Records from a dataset
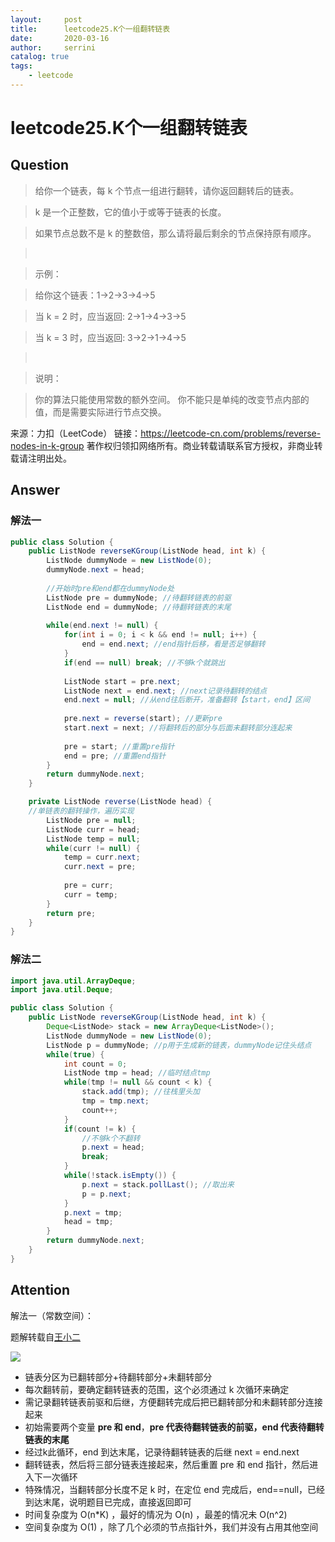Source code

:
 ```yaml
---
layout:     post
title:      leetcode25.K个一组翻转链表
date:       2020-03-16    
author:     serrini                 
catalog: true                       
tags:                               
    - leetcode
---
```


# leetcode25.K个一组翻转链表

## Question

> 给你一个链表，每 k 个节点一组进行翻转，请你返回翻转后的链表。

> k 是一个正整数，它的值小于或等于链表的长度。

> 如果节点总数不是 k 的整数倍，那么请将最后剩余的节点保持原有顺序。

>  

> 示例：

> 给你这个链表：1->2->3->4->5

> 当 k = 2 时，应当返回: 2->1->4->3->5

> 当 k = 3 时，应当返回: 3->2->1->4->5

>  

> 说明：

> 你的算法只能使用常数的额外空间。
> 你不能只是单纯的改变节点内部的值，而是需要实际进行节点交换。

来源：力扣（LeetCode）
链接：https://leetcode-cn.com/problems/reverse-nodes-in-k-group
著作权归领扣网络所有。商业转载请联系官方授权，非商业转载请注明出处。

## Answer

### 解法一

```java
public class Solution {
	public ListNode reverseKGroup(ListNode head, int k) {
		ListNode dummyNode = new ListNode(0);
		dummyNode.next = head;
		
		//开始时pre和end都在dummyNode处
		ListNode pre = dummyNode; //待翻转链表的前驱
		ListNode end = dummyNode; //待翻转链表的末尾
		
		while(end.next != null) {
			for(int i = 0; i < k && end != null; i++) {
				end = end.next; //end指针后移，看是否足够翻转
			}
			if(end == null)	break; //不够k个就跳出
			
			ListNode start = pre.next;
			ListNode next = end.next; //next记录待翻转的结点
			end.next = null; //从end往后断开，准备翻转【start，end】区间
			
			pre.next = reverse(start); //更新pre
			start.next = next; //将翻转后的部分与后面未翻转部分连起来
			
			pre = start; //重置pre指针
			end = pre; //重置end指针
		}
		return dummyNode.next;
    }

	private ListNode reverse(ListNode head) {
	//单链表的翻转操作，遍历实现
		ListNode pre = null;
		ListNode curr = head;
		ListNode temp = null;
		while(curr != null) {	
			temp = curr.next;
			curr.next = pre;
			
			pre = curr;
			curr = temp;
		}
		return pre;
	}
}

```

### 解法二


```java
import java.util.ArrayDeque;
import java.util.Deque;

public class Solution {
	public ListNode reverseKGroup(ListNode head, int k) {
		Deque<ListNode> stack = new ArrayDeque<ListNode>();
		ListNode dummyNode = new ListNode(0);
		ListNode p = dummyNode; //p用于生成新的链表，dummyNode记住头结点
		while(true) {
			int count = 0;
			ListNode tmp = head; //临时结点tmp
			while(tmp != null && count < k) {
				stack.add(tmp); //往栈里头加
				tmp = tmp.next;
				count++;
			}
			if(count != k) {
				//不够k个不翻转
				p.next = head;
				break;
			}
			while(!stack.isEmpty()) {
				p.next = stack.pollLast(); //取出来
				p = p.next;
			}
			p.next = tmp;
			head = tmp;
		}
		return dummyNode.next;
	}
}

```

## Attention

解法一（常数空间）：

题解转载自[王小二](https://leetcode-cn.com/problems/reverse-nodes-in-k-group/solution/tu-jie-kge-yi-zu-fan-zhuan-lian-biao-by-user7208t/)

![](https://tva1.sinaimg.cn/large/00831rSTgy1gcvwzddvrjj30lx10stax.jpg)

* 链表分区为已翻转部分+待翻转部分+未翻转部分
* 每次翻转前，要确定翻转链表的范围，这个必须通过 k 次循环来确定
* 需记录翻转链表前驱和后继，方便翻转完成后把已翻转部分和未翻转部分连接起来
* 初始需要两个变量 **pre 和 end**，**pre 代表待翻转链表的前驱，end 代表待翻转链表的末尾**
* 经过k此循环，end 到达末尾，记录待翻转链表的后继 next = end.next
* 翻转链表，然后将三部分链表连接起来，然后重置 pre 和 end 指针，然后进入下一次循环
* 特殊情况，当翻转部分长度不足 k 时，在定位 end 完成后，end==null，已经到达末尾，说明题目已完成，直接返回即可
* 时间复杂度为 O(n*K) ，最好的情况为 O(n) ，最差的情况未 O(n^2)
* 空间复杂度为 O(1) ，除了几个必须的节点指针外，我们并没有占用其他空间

==

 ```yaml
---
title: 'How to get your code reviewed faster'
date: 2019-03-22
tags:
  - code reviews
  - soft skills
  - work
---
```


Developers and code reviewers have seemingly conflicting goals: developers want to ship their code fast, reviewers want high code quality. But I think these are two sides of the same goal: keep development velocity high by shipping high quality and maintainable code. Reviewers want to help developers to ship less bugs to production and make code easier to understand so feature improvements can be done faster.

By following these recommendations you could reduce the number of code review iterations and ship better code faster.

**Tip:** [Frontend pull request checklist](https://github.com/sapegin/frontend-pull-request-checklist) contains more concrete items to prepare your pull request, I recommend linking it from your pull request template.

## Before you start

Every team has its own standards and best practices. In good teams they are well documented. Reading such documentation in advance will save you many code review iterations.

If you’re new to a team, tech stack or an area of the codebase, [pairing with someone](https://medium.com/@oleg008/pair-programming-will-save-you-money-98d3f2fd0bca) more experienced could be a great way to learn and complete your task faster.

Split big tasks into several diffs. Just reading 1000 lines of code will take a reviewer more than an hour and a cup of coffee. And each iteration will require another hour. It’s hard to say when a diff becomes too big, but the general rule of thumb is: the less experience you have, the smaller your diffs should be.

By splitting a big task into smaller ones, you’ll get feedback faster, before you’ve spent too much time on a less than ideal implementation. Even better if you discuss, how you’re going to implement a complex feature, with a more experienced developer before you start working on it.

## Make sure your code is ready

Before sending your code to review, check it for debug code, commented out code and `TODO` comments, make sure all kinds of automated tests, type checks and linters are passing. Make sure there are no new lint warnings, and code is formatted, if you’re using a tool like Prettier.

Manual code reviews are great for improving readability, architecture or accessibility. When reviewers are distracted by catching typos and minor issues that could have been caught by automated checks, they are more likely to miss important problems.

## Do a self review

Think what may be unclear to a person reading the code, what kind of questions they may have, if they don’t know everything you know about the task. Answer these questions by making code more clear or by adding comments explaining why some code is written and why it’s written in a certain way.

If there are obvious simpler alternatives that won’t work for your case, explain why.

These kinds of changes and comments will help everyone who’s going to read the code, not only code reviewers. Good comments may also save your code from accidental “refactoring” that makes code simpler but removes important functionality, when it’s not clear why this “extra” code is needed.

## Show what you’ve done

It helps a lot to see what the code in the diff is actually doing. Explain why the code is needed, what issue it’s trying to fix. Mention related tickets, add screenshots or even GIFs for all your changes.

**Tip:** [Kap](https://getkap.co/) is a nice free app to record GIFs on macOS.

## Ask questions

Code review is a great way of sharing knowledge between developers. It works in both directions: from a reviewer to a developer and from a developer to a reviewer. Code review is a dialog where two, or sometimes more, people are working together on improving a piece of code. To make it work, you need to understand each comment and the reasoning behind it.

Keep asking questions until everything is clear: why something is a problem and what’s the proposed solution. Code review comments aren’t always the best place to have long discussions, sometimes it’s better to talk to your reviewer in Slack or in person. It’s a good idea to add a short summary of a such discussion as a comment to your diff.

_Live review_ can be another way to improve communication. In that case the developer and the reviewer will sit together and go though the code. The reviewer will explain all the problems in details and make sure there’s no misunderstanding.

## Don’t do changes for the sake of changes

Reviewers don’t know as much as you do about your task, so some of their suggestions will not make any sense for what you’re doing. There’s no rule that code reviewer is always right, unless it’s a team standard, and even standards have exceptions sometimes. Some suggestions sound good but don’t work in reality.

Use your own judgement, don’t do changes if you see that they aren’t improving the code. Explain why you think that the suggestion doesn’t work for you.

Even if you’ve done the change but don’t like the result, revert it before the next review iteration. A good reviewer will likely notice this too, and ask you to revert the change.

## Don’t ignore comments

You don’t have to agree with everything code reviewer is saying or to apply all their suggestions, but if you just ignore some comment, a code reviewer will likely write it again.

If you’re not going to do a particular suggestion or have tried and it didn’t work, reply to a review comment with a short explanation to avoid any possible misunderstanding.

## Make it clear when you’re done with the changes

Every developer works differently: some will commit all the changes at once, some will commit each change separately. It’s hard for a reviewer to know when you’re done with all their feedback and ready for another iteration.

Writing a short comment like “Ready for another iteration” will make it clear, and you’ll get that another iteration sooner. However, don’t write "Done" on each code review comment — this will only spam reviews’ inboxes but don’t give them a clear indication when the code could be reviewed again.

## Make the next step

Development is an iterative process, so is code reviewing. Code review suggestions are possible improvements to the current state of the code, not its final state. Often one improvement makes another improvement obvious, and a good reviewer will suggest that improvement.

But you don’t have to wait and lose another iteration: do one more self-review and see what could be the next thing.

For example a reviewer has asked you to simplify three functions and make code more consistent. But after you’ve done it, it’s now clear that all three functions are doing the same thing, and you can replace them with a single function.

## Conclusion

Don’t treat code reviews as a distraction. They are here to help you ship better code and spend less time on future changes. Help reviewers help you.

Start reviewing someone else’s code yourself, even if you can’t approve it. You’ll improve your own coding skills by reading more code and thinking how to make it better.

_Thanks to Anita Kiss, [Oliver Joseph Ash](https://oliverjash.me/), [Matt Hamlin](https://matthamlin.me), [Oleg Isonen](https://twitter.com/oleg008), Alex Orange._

Work instruction: All lines above between those holding "If you’re not" and "Every developer works", inclusive, must be set down unchanged, and no other line may be included.

Final answer:
If you’re not going to do a particular suggestion or have tried and it didn’t work, reply to a review comment with a short explanation to avoid any possible misunderstanding.

## Make it clear when you’re done with the changes

Every developer works differently: some will commit all the changes at once, some will commit each change separately. It’s hard for a reviewer to know when you’re done with all their feedback and ready for another iteration.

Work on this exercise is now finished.